Do you know that "bird flu" was discovered in Vietnam 9 years ago?
Do you know that barely 100 people have died in the whole world in
all that time?
Do you know that it was the Americans who alerted us to the
efficacy of the human antiviral TAMIFLU as a preventative?
Do you know that TAMIFLU barely alleviates some symptoms of the
common flu?
Do you know that its efficacy against the common flu is questioned
by a great part of the scientific community?
Do you know that against a SUPPOSED mutant virus such as H5N1,
TAMIFLU barely alleviates the illness?
Do you know that to date Avian Flu affects birds only?
Do you know who markets TAMIFLU?
ROCHE LABORATORIES.
Do you know who bought the patent for TAMIFLU from ROCHE
LABORATORIES in 1996?
GILEAD SCIENCES INC.
Do you know who was the then president of GILEAD SCIENCES INC.
and remains a major shareholder?
DONALD RUMSFELD, the present Secretary of Defence of the USA.
Do you know that the base of TAMIFLU is crushed aniseed?

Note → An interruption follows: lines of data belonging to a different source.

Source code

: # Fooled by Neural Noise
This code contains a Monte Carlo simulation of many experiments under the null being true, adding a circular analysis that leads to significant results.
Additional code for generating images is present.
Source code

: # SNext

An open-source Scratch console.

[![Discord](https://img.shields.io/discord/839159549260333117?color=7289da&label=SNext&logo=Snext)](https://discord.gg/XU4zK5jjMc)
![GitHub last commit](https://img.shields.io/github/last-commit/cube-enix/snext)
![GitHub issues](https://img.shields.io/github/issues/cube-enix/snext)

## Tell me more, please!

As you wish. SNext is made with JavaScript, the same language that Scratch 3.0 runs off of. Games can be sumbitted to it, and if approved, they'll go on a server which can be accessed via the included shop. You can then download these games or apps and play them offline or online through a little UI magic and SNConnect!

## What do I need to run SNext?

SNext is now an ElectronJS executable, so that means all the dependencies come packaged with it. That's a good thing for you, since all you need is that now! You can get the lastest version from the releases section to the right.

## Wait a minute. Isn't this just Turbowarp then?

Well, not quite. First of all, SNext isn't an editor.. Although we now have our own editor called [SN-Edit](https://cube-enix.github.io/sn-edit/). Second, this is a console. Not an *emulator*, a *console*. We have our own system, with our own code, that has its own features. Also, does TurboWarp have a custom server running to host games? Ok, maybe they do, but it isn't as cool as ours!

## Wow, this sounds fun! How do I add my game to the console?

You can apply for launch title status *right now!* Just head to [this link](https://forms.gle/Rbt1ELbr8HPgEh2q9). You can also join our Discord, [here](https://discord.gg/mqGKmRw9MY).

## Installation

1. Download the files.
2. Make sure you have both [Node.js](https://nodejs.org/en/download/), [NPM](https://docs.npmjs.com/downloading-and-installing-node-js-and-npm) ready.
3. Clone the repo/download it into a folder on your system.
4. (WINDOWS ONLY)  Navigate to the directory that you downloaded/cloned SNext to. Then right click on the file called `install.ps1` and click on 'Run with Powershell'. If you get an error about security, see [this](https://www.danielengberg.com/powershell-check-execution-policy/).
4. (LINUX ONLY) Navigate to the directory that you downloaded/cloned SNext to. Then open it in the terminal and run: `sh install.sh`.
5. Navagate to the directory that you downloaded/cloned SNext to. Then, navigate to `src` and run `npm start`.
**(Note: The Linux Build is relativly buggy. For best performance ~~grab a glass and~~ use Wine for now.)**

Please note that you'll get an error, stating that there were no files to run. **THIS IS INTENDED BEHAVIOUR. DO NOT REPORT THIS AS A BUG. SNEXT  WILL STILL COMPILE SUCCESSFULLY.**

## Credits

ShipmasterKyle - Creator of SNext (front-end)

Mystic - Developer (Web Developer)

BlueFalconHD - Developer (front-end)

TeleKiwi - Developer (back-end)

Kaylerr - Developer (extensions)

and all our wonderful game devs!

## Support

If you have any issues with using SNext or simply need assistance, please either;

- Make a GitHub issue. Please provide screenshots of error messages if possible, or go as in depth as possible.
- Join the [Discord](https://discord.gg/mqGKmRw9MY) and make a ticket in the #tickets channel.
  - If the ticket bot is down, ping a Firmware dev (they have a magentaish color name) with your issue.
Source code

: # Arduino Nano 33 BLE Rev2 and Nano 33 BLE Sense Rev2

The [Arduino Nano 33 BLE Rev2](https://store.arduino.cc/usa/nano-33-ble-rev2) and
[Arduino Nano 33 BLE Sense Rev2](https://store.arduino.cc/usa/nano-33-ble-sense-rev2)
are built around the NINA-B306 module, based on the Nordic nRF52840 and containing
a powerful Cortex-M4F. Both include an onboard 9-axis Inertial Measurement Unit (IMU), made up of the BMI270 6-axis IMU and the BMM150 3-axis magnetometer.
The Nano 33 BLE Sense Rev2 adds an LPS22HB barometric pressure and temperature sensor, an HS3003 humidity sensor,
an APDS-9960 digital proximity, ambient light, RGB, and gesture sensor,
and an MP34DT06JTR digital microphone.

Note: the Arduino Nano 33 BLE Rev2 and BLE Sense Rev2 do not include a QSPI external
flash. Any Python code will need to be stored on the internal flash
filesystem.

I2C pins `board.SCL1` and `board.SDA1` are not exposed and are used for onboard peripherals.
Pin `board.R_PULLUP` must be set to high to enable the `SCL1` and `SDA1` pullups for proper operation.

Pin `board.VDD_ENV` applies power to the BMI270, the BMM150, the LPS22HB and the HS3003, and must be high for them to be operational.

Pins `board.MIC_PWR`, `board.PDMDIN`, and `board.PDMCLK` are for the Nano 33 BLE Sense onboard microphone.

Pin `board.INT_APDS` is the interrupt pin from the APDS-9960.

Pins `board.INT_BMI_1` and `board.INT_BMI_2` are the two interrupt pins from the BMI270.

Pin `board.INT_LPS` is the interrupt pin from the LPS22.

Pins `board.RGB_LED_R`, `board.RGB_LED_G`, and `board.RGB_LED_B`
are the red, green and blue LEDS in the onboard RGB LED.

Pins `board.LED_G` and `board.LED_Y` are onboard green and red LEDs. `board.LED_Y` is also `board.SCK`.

Do you know who controls 90% of the world's production of this
tree?
ROCHE !!
Do you know that sales of TAMIFLU were over $254 million in 2004
and more than $1000 million in 2005?
Do you know how many more millions ROCHE can earn in the coming
months if the business of fear continues?
So the summary of the story is as follows:
Bush's friends decide that the medicine TAMIFLU is the solution
for a pandemic that has not yet occurred and that has caused a
hundred deaths worldwide in 9 years.
This medicine doesn't so much as cure the common flu.
In normal conditions the virus does not affect humans.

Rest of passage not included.